Data to use Start Marker
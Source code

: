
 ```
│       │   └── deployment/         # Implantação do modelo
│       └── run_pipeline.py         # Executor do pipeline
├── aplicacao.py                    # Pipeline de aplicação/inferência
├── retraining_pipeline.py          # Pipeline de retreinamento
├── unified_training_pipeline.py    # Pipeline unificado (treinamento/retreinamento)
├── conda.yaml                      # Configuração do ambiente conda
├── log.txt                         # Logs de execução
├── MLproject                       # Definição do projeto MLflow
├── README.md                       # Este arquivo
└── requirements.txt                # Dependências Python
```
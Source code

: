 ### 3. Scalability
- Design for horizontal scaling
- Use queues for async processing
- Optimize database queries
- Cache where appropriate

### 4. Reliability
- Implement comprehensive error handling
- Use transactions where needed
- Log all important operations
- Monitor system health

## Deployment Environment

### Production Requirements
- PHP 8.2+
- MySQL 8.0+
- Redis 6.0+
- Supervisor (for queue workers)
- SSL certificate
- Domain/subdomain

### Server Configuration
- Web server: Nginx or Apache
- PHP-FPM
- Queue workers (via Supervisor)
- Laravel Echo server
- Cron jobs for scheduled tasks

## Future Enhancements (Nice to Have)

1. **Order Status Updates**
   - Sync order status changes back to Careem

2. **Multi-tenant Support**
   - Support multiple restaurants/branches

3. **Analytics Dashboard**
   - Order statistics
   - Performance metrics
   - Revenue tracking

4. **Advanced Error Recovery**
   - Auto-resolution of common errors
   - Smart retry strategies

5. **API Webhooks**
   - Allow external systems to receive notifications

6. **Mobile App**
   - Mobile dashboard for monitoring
Data to use End Marker
▸ About this task
The required answer is the complete data, repeated exactly.

▸ Result of the task
Source code

:
 ```
│       │   └── deployment/         # Implantação do modelo
│       └── run_pipeline.py         # Executor do pipeline
├── aplicacao.py                    # Pipeline de aplicação/inferência
├── retraining_pipeline.py          # Pipeline de retreinamento
├── unified_training_pipeline.py    # Pipeline unificado (treinamento/retreinamento)
├── conda.yaml                      # Configuração do ambiente conda
├── log.txt                         # Logs de execução
├── MLproject                       # Definição do projeto MLflow
├── README.md                       # Este arquivo
└── requirements.txt                # Dependências Python
```
Source code

: ### 3. Scalability
- Design for horizontal scaling
- Use queues for async processing
- Optimize database queries
- Cache where appropriate

### 4. Reliability
- Implement comprehensive error handling
- Use transactions where needed
- Log all important operations
- Monitor system health

## Deployment Environment

### Production Requirements
- PHP 8.2+
- MySQL 8.0+
- Redis 6.0+
- Supervisor (for queue workers)
- SSL certificate
- Domain/subdomain

### Server Configuration
- Web server: Nginx or Apache
- PHP-FPM
- Queue workers (via Supervisor)
- Laravel Echo server
- Cron jobs for scheduled tasks

## Future Enhancements (Nice to Have)

1. **Order Status Updates**
   - Sync order status changes back to Careem

2. **Multi-tenant Support**
   - Support multiple restaurants/branches

3. **Analytics Dashboard**
   - Order statistics
   - Performance metrics
   - Revenue tracking

4. **Advanced Error Recovery**
   - Auto-resolution of common errors
   - Smart retry strategies

5. **API Webhooks**
   - Allow external systems to receive notifications

6. **Mobile App**
   - Mobile dashboard for monitoring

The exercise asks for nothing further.